Question

Periodic function help?
The function f(theta) and g(theta) re sine functions, where f(0) = g(0) = 0. The amplitude of f(theta) is twice the amplitude of g(theta). The period of f(theta) is one-half the period of g(theta). If g(theta) has a period of 2pi and f(pi/4) = 4, write the function rule for g(theta). Explain your reasoning.
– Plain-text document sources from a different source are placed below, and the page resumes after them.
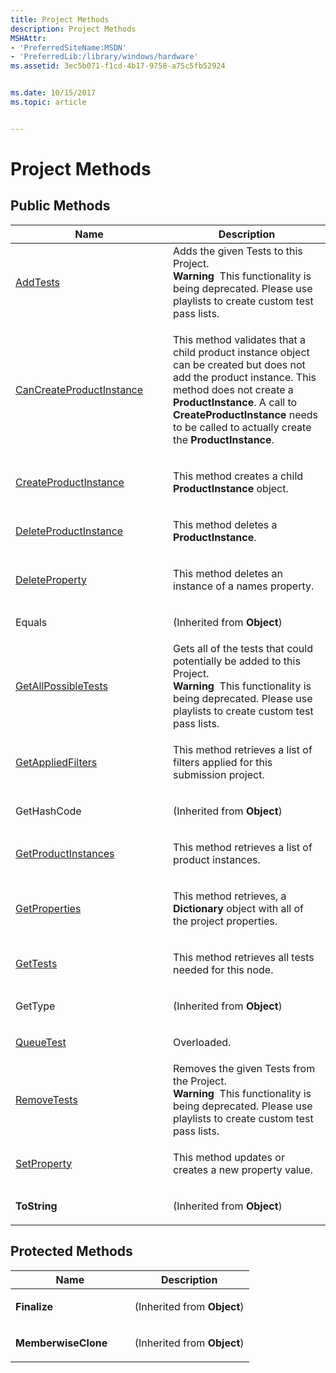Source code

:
 ```yaml
---
title: Project Methods
description: Project Methods
MSHAttr:
- 'PreferredSiteName:MSDN'
- 'PreferredLib:/library/windows/hardware'
ms.assetid: 3ec5b071-f1cd-4b17-9758-a75c5fb52924


ms.date: 10/15/2017
ms.topic: article


---
```


# Project Methods


## <span id="Public_Methods"></span><span id="public_methods"></span><span id="PUBLIC_METHODS"></span>Public Methods


<table>
<colgroup>
<col width="50%" />
<col width="50%" />
</colgroup>
<thead>
<tr class="header">
<th>Name</th>
<th>Description</th>
</tr>
</thead>
<tbody>
<tr class="odd">
<td><p><a href="project-addtests-method.md" data-raw-source="[AddTests](project-addtests-method.md)">AddTests</a></p></td>
<td>Adds the given Tests to this Project.
<div class="alert">
<strong>Warning</strong>  This functionality is being deprecated. Please use playlists to create custom test pass lists.
</div>
<div>
 
</div></td>
</tr>
<tr class="even">
<td><p><a href="projectcancreateproductinstance-method.md" data-raw-source="[CanCreateProductInstance](projectcancreateproductinstance-method.md)">CanCreateProductInstance</a></p></td>
<td><p>This method validates that a child product instance object can be created but does not add the product instance. This method does not create a <strong>ProductInstance</strong>. A call to <strong>CreateProductInstance</strong> needs to be called to actually create the <strong>ProductInstance</strong>.</p></td>
</tr>
<tr class="odd">
<td><p><a href="projectcreateproductinstance-method.md" data-raw-source="[CreateProductInstance](projectcreateproductinstance-method.md)">CreateProductInstance</a></p></td>
<td><p>This method creates a child <strong>ProductInstance</strong> object.</p></td>
</tr>
<tr class="even">
<td><p><a href="projectdeleteproductinstance-method.md" data-raw-source="[DeleteProductInstance](projectdeleteproductinstance-method.md)">DeleteProductInstance</a></p></td>
<td><p>This method deletes a <strong>ProductInstance</strong>.</p></td>
</tr>
<tr class="odd">
<td><p><a href="projectdeleteproperty-method.md" data-raw-source="[DeleteProperty](projectdeleteproperty-method.md)">DeleteProperty</a></p></td>
<td><p>This method deletes an instance of a names property.</p></td>
</tr>
<tr class="even">
<td><p>Equals</p></td>
<td><p>(Inherited from <strong>Object</strong>)</p></td>
</tr>
<tr class="odd">
<td><p><a href="project-getallpossibletests-method.md" data-raw-source="[GetAllPossibleTests](project-getallpossibletests-method.md)">GetAllPossibleTests</a></p></td>
<td>Gets all of the tests that could potentially be added to this Project.
<div class="alert">
<strong>Warning</strong>  This functionality is being deprecated. Please use playlists to create custom test pass lists.
</div>
<div>
 
</div></td>
</tr>
<tr class="even">
<td><p><a href="projectgetappliedfilters-method.md" data-raw-source="[GetAppliedFilters](projectgetappliedfilters-method.md)">GetAppliedFilters</a></p></td>
<td><p>This method retrieves a list of filters applied for this submission project.</p></td>
</tr>
<tr class="odd">
<td><p>GetHashCode</p></td>
<td><p>(Inherited from <strong>Object</strong>)</p></td>
</tr>
<tr class="even">
<td><p><a href="projectgetproductinstances-method.md" data-raw-source="[GetProductInstances](projectgetproductinstances-method.md)">GetProductInstances</a></p></td>
<td><p>This method retrieves a list of product instances.</p></td>
</tr>
<tr class="odd">
<td><p><a href="projectgetproperties-method.md" data-raw-source="[GetProperties](projectgetproperties-method.md)">GetProperties</a></p></td>
<td><p>This method retrieves, a <strong>Dictionary</strong> object with all of the project properties.</p></td>
</tr>
<tr class="even">
<td><p><a href="projectgettests----method.md" data-raw-source="[GetTests](projectgettests----method.md)">GetTests</a></p></td>
<td><p>This method retrieves all tests needed for this node.</p></td>
</tr>
<tr class="odd">
<td><p>GetType</p></td>
<td><p>(Inherited from <strong>Object</strong>)</p></td>
</tr>
<tr class="even">
<td><p><a href="projectqueuetest-method.md" data-raw-source="[QueueTest](projectqueuetest-method.md)">QueueTest</a></p></td>
<td><p>Overloaded.</p></td>
</tr>
<tr class="odd">
<td><p><a href="project-removetests-method.md" data-raw-source="[RemoveTests](project-removetests-method.md)">RemoveTests</a></p></td>
<td>Removes the given Tests from the Project.
<div class="alert">
<strong>Warning</strong>  This functionality is being deprecated. Please use playlists to create custom test pass lists.
</div>
<div>
 
</div></td>
</tr>
<tr class="even">
<td><p><a href="projectsetproperty-method.md" data-raw-source="[SetProperty](projectsetproperty-method.md)">SetProperty</a></p></td>
<td><p>This method updates or creates a new property value.</p></td>
</tr>
<tr class="odd">
<td><p><strong>ToString</strong></p></td>
<td><p>(Inherited from <strong>Object</strong>)</p></td>
</tr>
</tbody>
</table>

 

## <span id="Protected_Methods"></span><span id="protected_methods"></span><span id="PROTECTED_METHODS"></span>Protected Methods


<table>
<colgroup>
<col width="50%" />
<col width="50%" />
</colgroup>
<thead>
<tr class="header">
<th>Name</th>
<th>Description</th>
</tr>
</thead>
<tbody>
<tr class="odd">
<td><p><strong>Finalize</strong></p></td>
<td><p>(Inherited from <strong>Object</strong>)</p></td>
</tr>
<tr class="even">
<td><p><strong>MemberwiseClone</strong></p></td>
<td><p>(Inherited from <strong>Object</strong>)</p></td>
</tr>
</tbody>
</table>

 

 

 






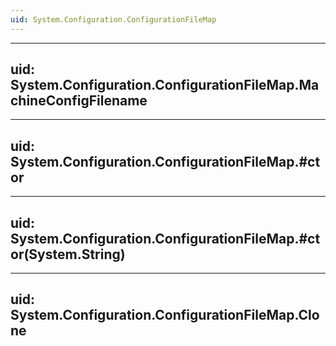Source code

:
 ```yaml
---
uid: System.Configuration.ConfigurationFileMap
---
```


---
uid: System.Configuration.ConfigurationFileMap.MachineConfigFilename
---

---
uid: System.Configuration.ConfigurationFileMap.#ctor
---

---
uid: System.Configuration.ConfigurationFileMap.#ctor(System.String)
---

---
uid: System.Configuration.ConfigurationFileMap.Clone
---
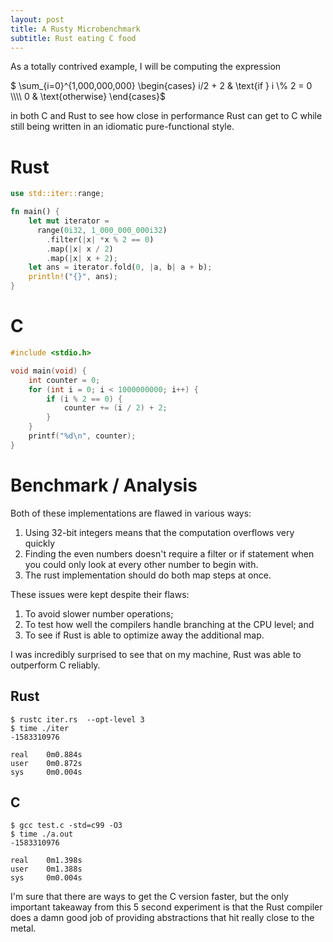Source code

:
 ```yaml
---
layout: post
title: A Rusty Microbenchmark
subtitle: Rust eating C food
---
```


As a totally contrived example, I will be computing the expression

<p>
    $ \sum_{i=0}^{1,000,000,000} \begin{cases} i/2 + 2 & \text{if } i \% 2 = 0 \\\\ 0 & \text{otherwise} \end{cases}$
</p>

in both C and Rust to see how close in performance Rust can get to C while still being written in
an idiomatic pure-functional style.

# Rust
```rust
use std::iter::range;

fn main() {
    let mut iterator =
      range(0i32, 1_000_000_000i32)
        .filter(|x| *x % 2 == 0)
        .map(|x| x / 2)
        .map(|x| x + 2);
    let ans = iterator.fold(0, |a, b| a + b);
    println!("{}", ans);
}
```

# C

```c
#include <stdio.h>

void main(void) {
    int counter = 0;
    for (int i = 0; i < 1000000000; i++) {
        if (i % 2 == 0) {
            counter += (i / 2) + 2;
        }
    }
    printf("%d\n", counter);
}
```

# Benchmark / Analysis

Both of these implementations are flawed in various ways:
1. Using 32-bit integers means that the computation overflows very quickly
2. Finding the even numbers doesn't require a filter or if statement when you
   could only look at every other number to begin with.
3. The rust implementation should do both map steps at once.

These issues were kept despite their flaws:
1. To avoid slower number operations;
2. To test how well the compilers handle branching at the CPU level; and
3. To see if Rust is able to optimize away the additional map.

I was incredibly surprised to see that on my machine, Rust was able to
outperform C reliably.

## Rust
```
$ rustc iter.rs  --opt-level 3
$ time ./iter
-1583310976

real    0m0.884s
user    0m0.872s
sys     0m0.004s
```
## C
```
$ gcc test.c -std=c99 -O3
$ time ./a.out
-1583310976

real    0m1.398s
user    0m1.388s
sys     0m0.004s
```

I'm sure that there are ways to get the C version faster, but the only important takeaway from this
5 second experiment is that the Rust compiler does a damn good job of providing abstractions
that hit really close to the metal.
Ok, so I know the standard form is f(x) = a sin b theta (where a is amplitude and b is the period), but i'm lost on how to use this, but I know it has to have something to do with this.

Answer 1

@amistre64 Can you help?

Answer 2

@Hero Do you know how to solve this?

Answer 3

if g(Θ) has a period of 2pi, then it will have the form
g(Θ) = a sin(Θ)

Answer 4

f(Θ) has period one half of g, so the period of f is π

Answer 5

g(Θ) = a sin(Θ)
f(Θ) = 2a*sin(2Θ)

and you are given that
f(π/4) = 4

Answer 6

Therefore
4 = 2*a sin(π/4)

can you solve it now?

Answer 7

So 4 = sqrt(2)a?

Answer 8

g(Θ) = a sin(2pi theta). I just need the amplitude :/

Answer 9

right, so you can solve for `a`

Answer 10

I get sqrt[8] = a?

4 = sqrt(2)a
16 = 2(a)^2
8 = a^2
sqrt[8] = a?

Answer 11

@perl ?

Answer 12

yes that's `a`

Answer 13

which is simplified as 2√2

Answer 14

Awesome! So g(theta) = 2(sqrt[2]) * (sin(2pi theta)) Thanks!

Answer 15

no thats incorrect

Answer 16

y = sin Θ , has a period of 2pi, you don't want to introduce another factor of 2pi in there

Answer 17

Ooh, so just g(theta) = 2(sqrt[2]) * (sin theta)?

Answer 18

g(Θ) = 2√2 sin(Θ)
f(Θ) = 2(2√2) sin(2Θ)

Answer 19

Awesome. Thanks! This can get a bit confusing for me, so I appreciate the patience!